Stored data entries
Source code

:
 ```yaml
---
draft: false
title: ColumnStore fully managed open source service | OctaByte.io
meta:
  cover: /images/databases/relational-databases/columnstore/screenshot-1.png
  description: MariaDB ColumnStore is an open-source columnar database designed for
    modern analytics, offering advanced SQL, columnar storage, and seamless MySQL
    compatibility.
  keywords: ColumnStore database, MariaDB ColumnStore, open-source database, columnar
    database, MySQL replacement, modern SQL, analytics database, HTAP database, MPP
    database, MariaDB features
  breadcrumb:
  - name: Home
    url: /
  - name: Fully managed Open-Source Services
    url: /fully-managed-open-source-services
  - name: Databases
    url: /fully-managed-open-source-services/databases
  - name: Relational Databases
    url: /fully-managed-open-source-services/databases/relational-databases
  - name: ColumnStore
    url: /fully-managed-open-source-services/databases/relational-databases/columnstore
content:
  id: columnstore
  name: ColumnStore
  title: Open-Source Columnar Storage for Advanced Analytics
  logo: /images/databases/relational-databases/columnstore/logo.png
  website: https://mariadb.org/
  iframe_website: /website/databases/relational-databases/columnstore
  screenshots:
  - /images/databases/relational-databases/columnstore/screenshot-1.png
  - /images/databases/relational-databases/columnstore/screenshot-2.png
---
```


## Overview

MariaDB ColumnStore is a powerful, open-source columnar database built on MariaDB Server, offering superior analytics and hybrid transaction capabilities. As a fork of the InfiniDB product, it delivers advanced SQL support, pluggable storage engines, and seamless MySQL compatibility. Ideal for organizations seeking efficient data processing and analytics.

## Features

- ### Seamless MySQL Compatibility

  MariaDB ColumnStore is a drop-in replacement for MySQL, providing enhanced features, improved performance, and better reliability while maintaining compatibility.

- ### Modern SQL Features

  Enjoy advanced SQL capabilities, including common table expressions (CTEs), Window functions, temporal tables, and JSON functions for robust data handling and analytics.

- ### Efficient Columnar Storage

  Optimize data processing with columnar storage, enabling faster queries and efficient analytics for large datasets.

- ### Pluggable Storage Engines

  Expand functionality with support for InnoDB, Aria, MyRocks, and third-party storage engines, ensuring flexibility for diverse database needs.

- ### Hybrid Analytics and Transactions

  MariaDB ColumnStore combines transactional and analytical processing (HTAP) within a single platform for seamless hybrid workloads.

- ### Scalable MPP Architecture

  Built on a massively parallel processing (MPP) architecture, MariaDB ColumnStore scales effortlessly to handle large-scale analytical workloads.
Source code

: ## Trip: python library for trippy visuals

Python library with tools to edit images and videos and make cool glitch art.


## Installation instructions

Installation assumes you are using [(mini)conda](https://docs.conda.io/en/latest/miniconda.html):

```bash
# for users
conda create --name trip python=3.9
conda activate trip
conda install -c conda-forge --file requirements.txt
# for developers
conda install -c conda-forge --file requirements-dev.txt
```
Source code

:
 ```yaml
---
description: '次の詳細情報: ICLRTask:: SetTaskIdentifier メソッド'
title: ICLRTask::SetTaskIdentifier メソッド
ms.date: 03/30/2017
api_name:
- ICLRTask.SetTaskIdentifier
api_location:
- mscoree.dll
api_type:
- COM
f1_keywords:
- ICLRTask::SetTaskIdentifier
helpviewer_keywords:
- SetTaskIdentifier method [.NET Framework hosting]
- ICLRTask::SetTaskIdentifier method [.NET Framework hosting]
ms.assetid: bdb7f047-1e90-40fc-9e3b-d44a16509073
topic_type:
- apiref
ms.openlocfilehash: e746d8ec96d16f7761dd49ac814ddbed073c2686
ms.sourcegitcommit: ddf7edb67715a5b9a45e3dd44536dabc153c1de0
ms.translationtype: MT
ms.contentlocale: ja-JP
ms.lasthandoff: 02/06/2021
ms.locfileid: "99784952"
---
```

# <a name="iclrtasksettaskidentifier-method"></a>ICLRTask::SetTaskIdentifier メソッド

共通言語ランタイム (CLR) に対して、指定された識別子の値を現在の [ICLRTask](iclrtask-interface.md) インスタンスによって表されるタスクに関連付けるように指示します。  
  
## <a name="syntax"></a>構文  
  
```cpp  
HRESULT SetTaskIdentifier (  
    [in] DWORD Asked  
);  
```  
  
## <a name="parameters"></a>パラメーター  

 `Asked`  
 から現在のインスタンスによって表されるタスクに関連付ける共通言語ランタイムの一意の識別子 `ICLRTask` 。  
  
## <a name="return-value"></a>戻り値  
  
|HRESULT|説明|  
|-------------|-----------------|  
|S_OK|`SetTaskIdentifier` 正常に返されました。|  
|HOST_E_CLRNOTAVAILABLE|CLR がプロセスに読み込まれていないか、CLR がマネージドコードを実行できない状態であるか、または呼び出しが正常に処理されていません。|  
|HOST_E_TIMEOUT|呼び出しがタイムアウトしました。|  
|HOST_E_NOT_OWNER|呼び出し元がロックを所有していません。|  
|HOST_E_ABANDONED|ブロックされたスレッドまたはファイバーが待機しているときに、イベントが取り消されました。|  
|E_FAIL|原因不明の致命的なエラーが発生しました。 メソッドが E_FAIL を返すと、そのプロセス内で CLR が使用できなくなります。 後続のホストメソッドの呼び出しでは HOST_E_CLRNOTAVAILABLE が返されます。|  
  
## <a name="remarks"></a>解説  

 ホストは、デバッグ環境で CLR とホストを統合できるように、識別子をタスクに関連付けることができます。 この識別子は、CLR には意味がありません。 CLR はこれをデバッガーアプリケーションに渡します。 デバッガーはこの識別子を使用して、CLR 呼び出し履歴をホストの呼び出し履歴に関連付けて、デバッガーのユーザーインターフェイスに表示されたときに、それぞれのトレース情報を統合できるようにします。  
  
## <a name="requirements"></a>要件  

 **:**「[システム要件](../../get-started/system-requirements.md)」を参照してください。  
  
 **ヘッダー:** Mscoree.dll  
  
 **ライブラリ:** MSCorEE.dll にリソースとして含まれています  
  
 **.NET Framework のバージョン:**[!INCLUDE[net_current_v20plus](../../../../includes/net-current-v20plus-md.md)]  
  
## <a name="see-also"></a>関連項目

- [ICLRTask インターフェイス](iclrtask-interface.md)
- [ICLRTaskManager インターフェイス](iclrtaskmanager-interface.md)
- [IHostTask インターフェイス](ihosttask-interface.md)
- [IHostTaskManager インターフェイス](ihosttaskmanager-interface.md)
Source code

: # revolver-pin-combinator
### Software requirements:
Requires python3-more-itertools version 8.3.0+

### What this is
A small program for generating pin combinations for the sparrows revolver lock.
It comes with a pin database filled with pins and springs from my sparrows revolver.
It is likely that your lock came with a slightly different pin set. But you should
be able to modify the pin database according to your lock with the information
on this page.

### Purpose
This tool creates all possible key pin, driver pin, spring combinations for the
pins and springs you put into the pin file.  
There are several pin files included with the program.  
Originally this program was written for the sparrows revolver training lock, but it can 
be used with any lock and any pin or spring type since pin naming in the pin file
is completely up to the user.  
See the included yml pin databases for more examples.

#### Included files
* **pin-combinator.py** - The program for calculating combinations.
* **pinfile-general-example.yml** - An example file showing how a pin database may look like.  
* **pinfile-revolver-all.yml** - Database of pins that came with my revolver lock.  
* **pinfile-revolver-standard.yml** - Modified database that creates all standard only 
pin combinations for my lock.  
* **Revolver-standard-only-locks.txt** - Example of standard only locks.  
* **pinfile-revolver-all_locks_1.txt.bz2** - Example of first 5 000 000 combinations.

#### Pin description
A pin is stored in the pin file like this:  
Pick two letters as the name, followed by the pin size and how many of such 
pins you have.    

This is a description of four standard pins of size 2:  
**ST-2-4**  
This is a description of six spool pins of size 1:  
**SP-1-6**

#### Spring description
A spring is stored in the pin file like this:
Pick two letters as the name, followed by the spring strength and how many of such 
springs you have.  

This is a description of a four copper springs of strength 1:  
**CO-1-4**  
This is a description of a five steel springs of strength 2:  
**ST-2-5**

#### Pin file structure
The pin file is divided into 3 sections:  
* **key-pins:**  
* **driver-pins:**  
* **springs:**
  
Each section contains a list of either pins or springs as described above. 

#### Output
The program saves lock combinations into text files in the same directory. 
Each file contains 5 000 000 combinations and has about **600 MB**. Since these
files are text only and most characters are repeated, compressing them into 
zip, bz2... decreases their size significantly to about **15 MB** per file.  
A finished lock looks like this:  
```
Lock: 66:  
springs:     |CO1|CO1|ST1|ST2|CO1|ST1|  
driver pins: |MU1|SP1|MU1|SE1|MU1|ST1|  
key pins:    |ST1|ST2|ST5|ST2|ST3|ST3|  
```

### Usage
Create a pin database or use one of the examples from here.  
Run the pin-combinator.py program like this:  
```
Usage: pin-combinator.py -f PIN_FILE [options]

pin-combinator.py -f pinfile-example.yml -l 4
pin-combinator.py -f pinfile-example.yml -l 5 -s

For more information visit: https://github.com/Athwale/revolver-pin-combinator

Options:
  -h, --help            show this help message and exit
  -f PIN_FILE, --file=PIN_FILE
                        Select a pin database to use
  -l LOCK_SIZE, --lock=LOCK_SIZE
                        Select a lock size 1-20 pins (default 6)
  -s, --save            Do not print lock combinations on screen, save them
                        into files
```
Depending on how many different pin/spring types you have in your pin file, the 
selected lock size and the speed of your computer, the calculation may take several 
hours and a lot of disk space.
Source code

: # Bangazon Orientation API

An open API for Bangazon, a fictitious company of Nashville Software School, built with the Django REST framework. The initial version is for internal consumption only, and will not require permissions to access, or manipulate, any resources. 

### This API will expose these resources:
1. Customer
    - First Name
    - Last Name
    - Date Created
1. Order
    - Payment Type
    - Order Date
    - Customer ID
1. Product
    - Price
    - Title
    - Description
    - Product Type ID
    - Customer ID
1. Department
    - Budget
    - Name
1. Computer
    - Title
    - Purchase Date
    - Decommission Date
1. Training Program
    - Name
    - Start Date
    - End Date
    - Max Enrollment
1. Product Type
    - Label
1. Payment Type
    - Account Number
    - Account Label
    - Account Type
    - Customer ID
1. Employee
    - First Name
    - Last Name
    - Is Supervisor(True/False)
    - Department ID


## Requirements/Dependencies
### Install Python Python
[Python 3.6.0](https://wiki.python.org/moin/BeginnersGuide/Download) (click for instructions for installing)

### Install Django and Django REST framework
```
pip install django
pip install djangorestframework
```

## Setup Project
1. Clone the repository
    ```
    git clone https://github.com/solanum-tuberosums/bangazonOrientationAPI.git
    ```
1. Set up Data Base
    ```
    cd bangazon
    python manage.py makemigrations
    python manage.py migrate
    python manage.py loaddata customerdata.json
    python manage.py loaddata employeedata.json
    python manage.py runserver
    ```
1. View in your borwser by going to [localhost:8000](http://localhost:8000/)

#### Task
Beginning at the line above with "#### Output" and finishing at the line with "Depending on how", return each line exactly and return nothing else.

#### Your response
#### Output
The program saves lock combinations into text files in the same directory. 
Each file contains 5 000 000 combinations and has about **600 MB**. Since these
files are text only and most characters are repeated, compressing them into 
zip, bz2... decreases their size significantly to about **15 MB** per file.  
A finished lock looks like this:  
```
Lock: 66:  
springs:     |CO1|CO1|ST1|ST2|CO1|ST1|  
driver pins: |MU1|SP1|MU1|SE1|MU1|ST1|  
key pins:    |ST1|ST2|ST5|ST2|ST3|ST3|  
```

### Usage
Create a pin database or use one of the examples from here.  
Run the pin-combinator.py program like this:  
```
Usage: pin-combinator.py -f PIN_FILE [options]

pin-combinator.py -f pinfile-example.yml -l 4
pin-combinator.py -f pinfile-example.yml -l 5 -s

For more information visit: https://github.com/Athwale/revolver-pin-combinator

Options:
  -h, --help            show this help message and exit
  -f PIN_FILE, --file=PIN_FILE
                        Select a pin database to use
  -l LOCK_SIZE, --lock=LOCK_SIZE
                        Select a lock size 1-20 pins (default 6)
  -s, --save            Do not print lock combinations on screen, save them
                        into files
```
Depending on how many different pin/spring types you have in your pin file, the 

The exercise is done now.